Она была уверена, что Алабьев вчера оказался в «Континентале» только ради ужина. Пальто оставил в гардеробе, а не в номере. Шанс был минимальный. И все-таки Агата направилась к стойке портье. Разговаривать с этими господами она умела прекрасно. Портье сразу угадывали, что красивая мадемуазель не залетная бланкетка, а нечто иное. Когда же Агата аккуратно подкладывала в книгу регистрации ту или иную купюру, в зависимости от того, что ей было надо, купюра мигом исчезала. Взамен Агата получала любые сведения. Куда более полезные, чем в газетах.

Портье «Континенталя» не отличался манерами. Благосклонно улыбнувшись мадемуазель, сразу установил взаимный контакт. Две десятирублевки растаяли буквально на глазах, после чего портье стал проверять книгу регистрации. Господин Алабьев, который был нужен, действительно проживал у них последние четыре дня в номере на третьем этаже. Агата наградила его одной из самых ярких улыбок. Портье и впредь готов был служить такой приятной даме. Жаль, его услуги теперь ей были не нужны. Не то что пару месяцев назад…

Оказывается, Алабьев жил в гостинице. Удача не забывала Агату.

Перед тем как подняться, она взглянула на себя в зеркало. И осталась довольна: голод и мороз освежили лицо. В отражении мелькнули проходившие постояльцы. И тут Агата невольно вспомнила зеркало в темной прихожей. Тогда она спешила подняться в гостиную. Но теперь забытое вернулось. Если бы Пушкин утром так не выспрашивал, она бы никогда не обратила внимания на подобную мелочь. Честно говоря, вспомнить было нечего. Сущий пустяк… Неужели из-за этого на нее покушались? Нет, глупость, да и только.

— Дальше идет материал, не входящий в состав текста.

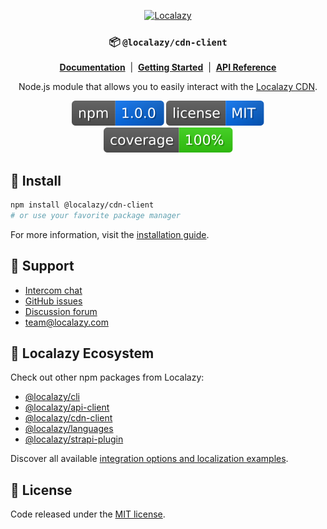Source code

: <div align="center">

[<img src="https://localazy.com/directus9/assets/9fc36b9c-81b7-4dbf-bd82-b64cd984090f" width="285" height="50" alt="Localazy" >](https://localazy.com)

### 📦 `@localazy/cdn-client`

[**Documentation**](https://localazy.github.io/cdn-client/) &nbsp;|&nbsp;
[**Getting Started**](https://localazy.github.io/cdn-client/get-started/introduction.html) &nbsp;|&nbsp;
[**API Reference**](https://localazy.github.io/cdn-client/reference/client-api.html)

[//]: # ([**Live Demo**]&#40;&#41;)

Node.js module that allows you to easily interact with the [Localazy CDN](https://localazy.com/docs/cdn/cdn-introduction).

[![coverage](.github/badges/version.svg)](https://www.npmjs.com/package/@localazy/cdn-client)
[![coverage](.github/badges/license.svg)](https://github.com/localazy/cdn-client/blob/main/LICENSE)
[![coverage](.github/badges/coverage.svg)](https://github.com/localazy/cdn-client/actions)

</div>

## 🔧 Install

```bash
npm install @localazy/cdn-client
# or use your favorite package manager
```

For more information, visit the [installation guide](https://localazy.github.io/cdn-client/get-started/install.html).

## 🛟 Support

- [Intercom chat](https://localazy.com)
- [GitHub issues](https://github.com/localazy/cdn-client/issues)
- [Discussion forum](https://discuss.localazy.com/)
- [team@localazy.com](mailto:team@localazy.com)

## 💙 Localazy Ecosystem

Check out other npm packages from Localazy:

- [@localazy/cli](https://www.npmjs.com/package/@localazy/cli)
- [@localazy/api-client](https://www.npmjs.com/package/@localazy/api-client)
- [@localazy/cdn-client](https://www.npmjs.com/package/@localazy/cdn-client)
- [@localazy/languages](https://www.npmjs.com/package/@localazy/languages)
- [@localazy/strapi-plugin](https://www.npmjs.com/package/@localazy/strapi-plugin)

Discover all available [integration options and localization examples](https://github.com/localazy).

## 📜 License

Code released under the [MIT license](LICENSE).
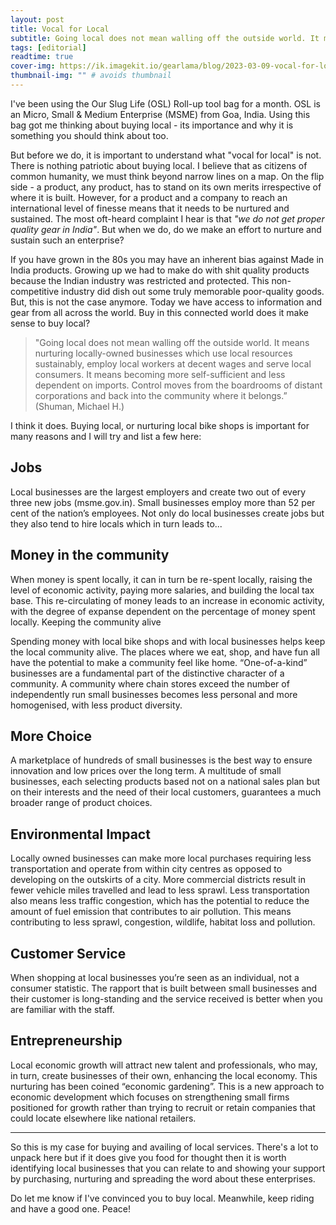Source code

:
 ```yaml
---
layout: post
title: Vocal for Local
subtitle: Going local does not mean walling off the outside world. It means nurturing locally-owned businesses
tags: [editorial]
readtime: true
cover-img: https://ik.imagekit.io/gearlama/blog/2023-03-09-vocal-for-local_kN3kDQvug.jpg?updatedAt=1694006535878
thumbnail-img: "" # avoids thumbnail
---
```

I've been using the Our Slug Life (OSL) Roll-up tool bag for a month. OSL is an Micro, Small & Medium Enterprise (MSME) from Goa, India. Using this bag got me thinking about buying local -  its importance and why it is something you should think about too.

But before we do, it is important to understand what "vocal for local" is not. There is nothing patriotic about buying local. I believe that as citizens of common humanity, we must think beyond narrow lines on a map. On the flip side - a product, any product, has to stand on its own merits irrespective of where it is built. However, for a product and a company to reach an international level of finesse means that it needs to be nurtured and sustained. The most oft-heard complaint I hear is that *"we do not get proper quality gear in India"*. But when we do, do we make an effort to nurture and sustain such an enterprise?

If you have grown in the 80s you may have an inherent bias against Made in India products. Growing up we had to make do with shit quality products because the Indian industry was restricted and protected. This non-competitive industry did dish out some truly memorable poor-quality goods. But, this is not the case anymore. Today we have access to information and gear from all across the world. Buy in this connected world does it make sense to buy local?

> "Going local does not mean walling off the outside world. It means nurturing locally-owned businesses which use local resources sustainably, employ local workers at decent wages and serve local consumers. It means becoming more self-sufficient and less dependent on imports. Control moves from the boardrooms of distant corporations and back into the community where it belongs.” (Shuman, Michael H.)

I think it does. Buying local, or nurturing local bike shops is important for many reasons and I will try and list a few here:

## Jobs
Local businesses are the largest employers and create two out of every three new jobs (msme.gov.in). Small businesses employ more than 52 per cent of the nation’s employees. Not only do local businesses create jobs but they also tend to hire locals which in turn leads to...

## Money in the community
When money is spent locally, it can in turn be re-spent locally, raising the level of economic activity, paying more salaries, and building the local tax base. This re-circulating of money leads to an increase in economic activity, with the degree of expanse dependent on the percentage of money spent locally.
Keeping the community alive

Spending money with local bike shops and with local businesses helps keep the local community alive. The places where we eat, shop, and have fun all have the potential to make a community feel like home. “One-of-a-kind” businesses are a fundamental part of the distinctive character of a community. A community where chain stores exceed the number of independently run small businesses becomes less personal and more homogenised, with less product diversity.

## More Choice
A marketplace of hundreds of small businesses is the best way to ensure innovation and low prices over the long term. A multitude of small businesses, each selecting products based not on a national sales plan but on their interests and the need of their local customers, guarantees a much broader range of product choices.

## Environmental Impact
Locally owned businesses can make more local purchases requiring less transportation and operate from within city centres as opposed to developing on the outskirts of a city. More commercial districts result in fewer vehicle miles travelled and lead to less sprawl. Less transportation also means less traffic congestion, which has the potential to reduce the amount of fuel emission that contributes to air pollution. This means contributing to less sprawl, congestion, wildlife, habitat loss and pollution.

## Customer Service
When shopping at local businesses you’re seen as an individual, not a consumer statistic. The rapport that is built between small businesses and their customer is long-standing and the service received is better when you are familiar with the staff.

## Entrepreneurship
Local economic growth will attract new talent and professionals, who may, in turn, create businesses of their own, enhancing the local economy. This nurturing has been coined “economic gardening”. This is a new approach to economic development which focuses on strengthening small firms positioned for growth rather than trying to recruit or retain companies that could locate elsewhere like national retailers.

----

So this is my case for buying and availing of local services. There's a lot to unpack here but if it does give you food for thought then it is worth identifying local businesses that you can relate to and showing your support by purchasing, nurturing and spreading the word about these enterprises.

Do let me know if I've convinced you to buy local. Meanwhile, keep riding and have a good one. Peace!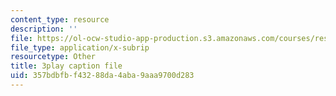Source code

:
 ```yaml
---
content_type: resource
description: ''
file: https://ol-ocw-studio-app-production.s3.amazonaws.com/courses/res-6-012-introduction-to-probability-spring-2018/357bdbfbf43288da4aba9aaa9700d283_0cD-tcITuck.srt
file_type: application/x-subrip
resourcetype: Other
title: 3play caption file
uid: 357bdbfb-f432-88da-4aba-9aaa9700d283
---
```

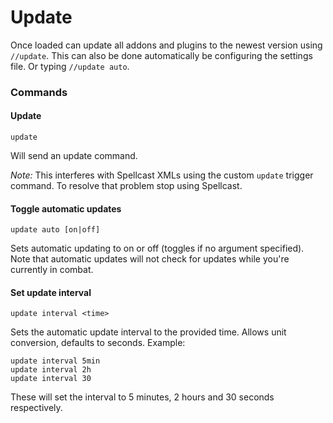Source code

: # Update

Once loaded can update all addons and plugins to the newest version using `//update`. This can also be done automatically be configuring the settings file. Or typing `//update auto`.

### Commands

#### Update

```
update
```

Will send an update command.

*Note:* This interferes with Spellcast XMLs using the custom `update` trigger command. To resolve that problem stop using Spellcast.

#### Toggle automatic updates

```
update auto [on|off]
```

Sets automatic updating to on or off (toggles if no argument specified). Note that automatic updates will not check for updates while you're currently in combat.

#### Set update interval

```
update interval <time>
```

Sets the automatic update interval to the provided time. Allows unit conversion, defaults to seconds. Example:

```
update interval 5min
update interval 2h
update interval 30
```

These will set the interval to 5 minutes, 2 hours and 30 seconds respectively.
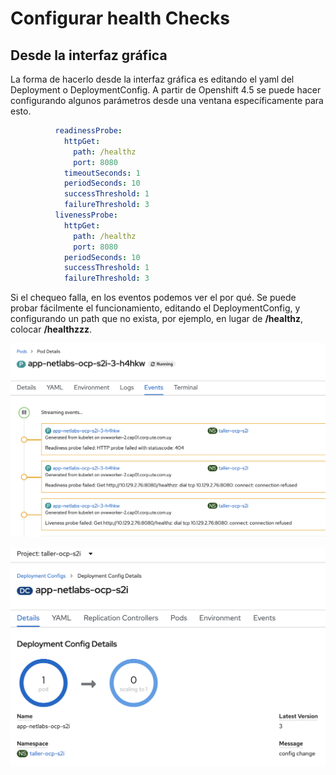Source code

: # Configurar health Checks

## Desde la interfaz gráfica


La forma de hacerlo desde la interfaz gráfica es editando el yaml del Deployment o DeploymentConfig. A partir de Openshift 4.5 se puede hacer configurando algunos parámetros desde una ventana específicamente para esto.  


```yaml
          readinessProbe:
            httpGet:
              path: /healthz
              port: 8080
            timeoutSeconds: 1
            periodSeconds: 10
            successThreshold: 1
            failureThreshold: 3
          livenessProbe:
            httpGet:
              path: /healthz
              port: 8080
            periodSeconds: 10
            successThreshold: 1
            failureThreshold: 3

```

Si el chequeo falla, en los eventos podemos ver el por qué. Se puede probar fácilmente el funcionamiento, editando el DeploymentConfig, y configurando un path que no exista, por ejemplo, en lugar de **/healthz**, colocar **/healthzzz**.  

![fail check](../images/fail-check-1.png)  


![fail check](../images/fail-check-2.png)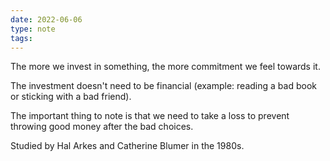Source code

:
 ```yaml
---
date: 2022-06-06
type: note
tags: 
---
```


The more we invest in something, the more commitment we feel towards it.

The investment doesn't need to be financial (example: reading a bad book or sticking with a bad friend).

The important thing to note is that we need to take a loss to prevent throwing good money after the bad choices.

Studied by Hal Arkes and Catherine Blumer in the 1980s.
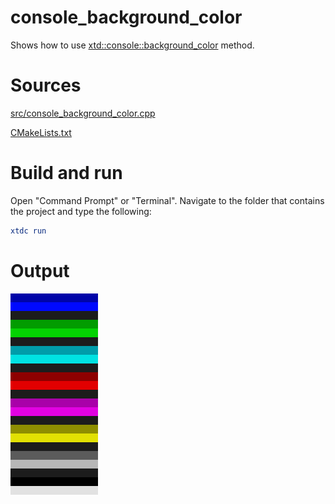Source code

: # console_background_color

Shows how to use [xtd::console::background_color](../../../../src/xtd.core/include/xtd/basic_console.h) method.

# Sources

[src/console_background_color.cpp](src/console_background_color.cpp)

[CMakeLists.txt](CMakeLists.txt)

# Build and run

Open "Command Prompt" or "Terminal". Navigate to the folder that contains the project and type the following:

```cmake
xtdc run
```

# Output

![Screenshot](../../../../docs/pictures/examples/console_background_color.png)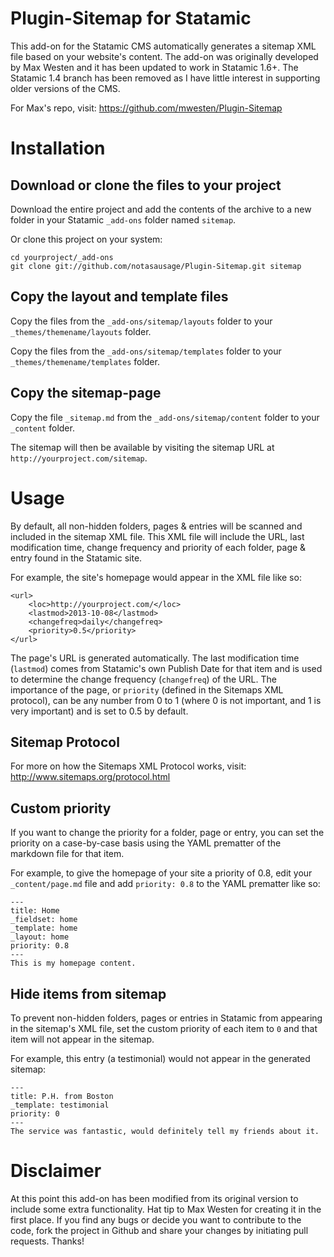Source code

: Plugin-Sitemap for Statamic
=============

This add-on for the Statamic CMS automatically generates a sitemap XML file based on your website's content. The add-on was originally developed by Max Westen and it has been updated to work in Statamic 1.6+. The Statamic 1.4 branch has been removed as I have little interest in supporting older versions of the CMS.

For Max's repo, visit: https://github.com/mwesten/Plugin-Sitemap

# Installation

## Download or clone the files to your project
Download the entire project and add the contents of the archive to a new folder in your Statamic `_add-ons` folder named `sitemap`.

Or clone this project on your system:

```
cd yourproject/_add-ons
git clone git://github.com/notasausage/Plugin-Sitemap.git sitemap
```

## Copy the layout and template files
Copy the files from the `_add-ons/sitemap/layouts` folder to your `_themes/themename/layouts` folder.

Copy the files from the `_add-ons/sitemap/templates` folder to your `_themes/themename/templates` folder.

## Copy the sitemap-page
Copy the file `_sitemap.md` from the `_add-ons/sitemap/content` folder to your `_content` folder.

The sitemap will then be available by visiting the sitemap URL at `http://yourproject.com/sitemap`.

# Usage
By default, all non-hidden folders, pages & entries will be scanned and included in the sitemap XML file. This XML file will include the URL, last modification time, change frequency and priority of each folder, page & entry found in the Statamic site.

For example, the site's homepage would appear in the XML file like so:

```
<url>
	<loc>http://yourproject.com/</loc>
	<lastmod>2013-10-08</lastmod>
	<changefreq>daily</changefreq>
	<priority>0.5</priority>
</url>
```

The page's URL is generated automatically. The last modification time (`lastmod`) comes from Statamic's own Publish Date for that item and is used to determine the change frequency (`changefreq`) of the URL. The importance of the page, or `priority` (defined in the Sitemaps XML protocol), can be any number from 0 to 1 (where 0 is not important, and 1 is very important) and is set to 0.5 by default.

## Sitemap Protocol
For more on how the Sitemaps XML Protocol works, visit: http://www.sitemaps.org/protocol.html

## Custom priority
If you want to change the priority for a folder, page or entry, you can set the priority on a case-by-case basis using the YAML prematter of the markdown file for that item.

For example, to give the homepage of your site a priority of 0.8, edit your `_content/page.md` file and add `priority: 0.8` to the YAML prematter like so:

```
---
title: Home
_fieldset: home
_template: home
_layout: home
priority: 0.8
---
This is my homepage content.
```

## Hide items from sitemap
To prevent non-hidden folders, pages or entries in Statamic from appearing in the sitemap's XML file, set the custom priority of each item to `0` and that item will not appear in the sitemap.

For example, this entry (a testimonial) would not appear in the generated sitemap:

```
---
title: P.H. from Boston
_template: testimonial
priority: 0
---
The service was fantastic, would definitely tell my friends about it.
```

# Disclaimer
At this point this add-on has been modified from its original version to include some extra functionality. Hat tip to Max Westen for creating it in the first place. If you find any bugs or decide you want to contribute to the code, fork the project in Github and share your changes by initiating pull requests. Thanks!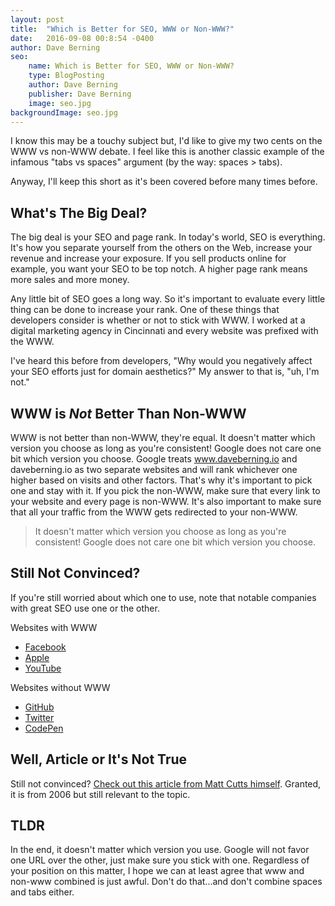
 ```yaml
---
layout: post
title:  "Which is Better for SEO, WWW or Non-WWW?"
date:   2016-09-08 00:8:54 -0400
author: Dave Berning
seo:
    name: Which is Better for SEO, WWW or Non-WWW?
    type: BlogPosting
    author: Dave Berning
    publisher: Dave Berning
    image: seo.jpg
backgroundImage: seo.jpg
---
```


I know this may be a touchy subject but, I'd like to give my two cents on the WWW vs non-WWW debate. I feel like this is another classic example of the infamous "tabs vs spaces" argument (by the way: spaces > tabs).

Anyway, I'll keep this short as it's been covered before many times before.

## What's The Big Deal?
The big deal is your SEO and page rank. In today's world, SEO is everything. It's how you separate yourself from the others on the Web, increase your revenue and increase your exposure. If you sell products online for example, you want your SEO to be top notch. A higher page rank means more sales and more money.

Any little bit of SEO goes a long way. So it's important to evaluate every little thing can be done to increase your rank. One of these things that developers consider is whether or not to stick with WWW. I worked at a digital marketing agency in Cincinnati and every website was prefixed with the WWW.

I've heard this before from developers, "Why would you negatively affect your SEO efforts just for domain aesthetics?" My answer to that is, "uh, I'm not."

## WWW is _Not_  Better Than Non-WWW
WWW is not better than non-WWW, they're equal. It doesn't matter which version you choose as long as you're consistent! Google does not care one bit which version you choose. Google treats www.daveberning.io and daveberning.io as two separate websites and will rank whichever one higher based on visits and other factors. That's why it's important to pick one and stay with it. If you pick the non-WWW, make sure that every link to your website and every page is non-WWW. It's also important to make sure that all your traffic from the WWW gets redirected to your non-WWW.

> It doesn't matter which version you choose as long as you're consistent! Google does not care one bit which version you choose.

## Still Not Convinced?
If you're still worried about which one to use, note that notable companies with great SEO use one or the other.

Websites with WWW

+ [Facebook](https://www.facebook.com/)
+ [Apple](http://www.apple.com/)
+ [YouTube](https://www.youtube.com)

Websites without WWW

+ [GitHub](https://github.com/)
+ [Twitter](https://twitter.com/)
+ [CodePen](http://codepen.io/)

## Well, Article or It's Not True
Still not convinced? [Check out this article from Matt Cutts himself](https://www.mattcutts.com/blog/seo-advice-url-canonicalization/). Granted, it is from 2006 but still relevant to the topic.

## TLDR
In the end, it doesn't matter which version you use. Google will not favor one URL over the other, just make sure you stick with one. Regardless of your position on this matter, I hope we can at least agree that www and non-www combined is just awful. Don't do that...and don't combine spaces and tabs either.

На третьем этаже находились не самые роскошные номера. Нужный был в конце коридора. Подойдя к двери, Агата чуть встряхнулась, приведя себя в боевую форму, и уверенно постучала. Дверь раскрылась так, будто ее ждали.

– Что вам угодно?

Лицо господина Алабьева было достаточно близко, чтобы не ошибиться.

Она была права!

– О, простите… – сказала Агата, тонко играя удивление знатной дамы, при этом старательно изучая черты стоявшего на пороге. – Это какая-то ошибка, вероятно… Мне нужен господин Саратовский… Теперь, наверное, вижу, что ошиблась… Прошу простить за невольное беспокойство…

– Никакого беспокойства! – господин Алабьев широко улыбался. – Напротив, очень приятно… Позвольте, мне кажется, мы знакомы…

– Не думаю, – строго ответила Агата, как полагается даме.

– Нет, точно… Я же вспомнил… Во Франции на Лазурном берегу… Валерия показывала вас издалека, но не представила лично… Вас зовут… Позвольте вспомнить… Баронесса фон Штейн…

– Фон Шталь, – поправила Агата, удивляясь, что Валерия втайне указывала на нее отцу. Наверное, на улице, издали. Память у господина Алабьева отличная. Как и полагается страховщику.

– Верно! Баронесса фон Шталь… Позвольте возобновить приятное знакомство…

Алабьев почтенно нагнулся, прося ручку. Даже в такой позе он возвышался над Агатой. Баронесса не отвергла жест вежливости.

– Прошу вас, проходите! – Алабьев гостеприимно отступил, при этом удерживая ее руку в своей лапище.

Как же похожи мужчины. И этот с примитивными повадками. Агата не слишком готова была заходить в гости, но незаметно для себя оказалась в номере. Первое, что она увидела – собранные чемоданы, которые стояли у дивана. Еще один, самый крупный, лежал раскрытый. Только теперь она поняла: разгадка простейшая – господин Алабьев позволил себе день-другой свободы. Без семьи, без детей и жены. Не важно, что молодой и красивой жены. Свобода для мужчины важнее обязательств.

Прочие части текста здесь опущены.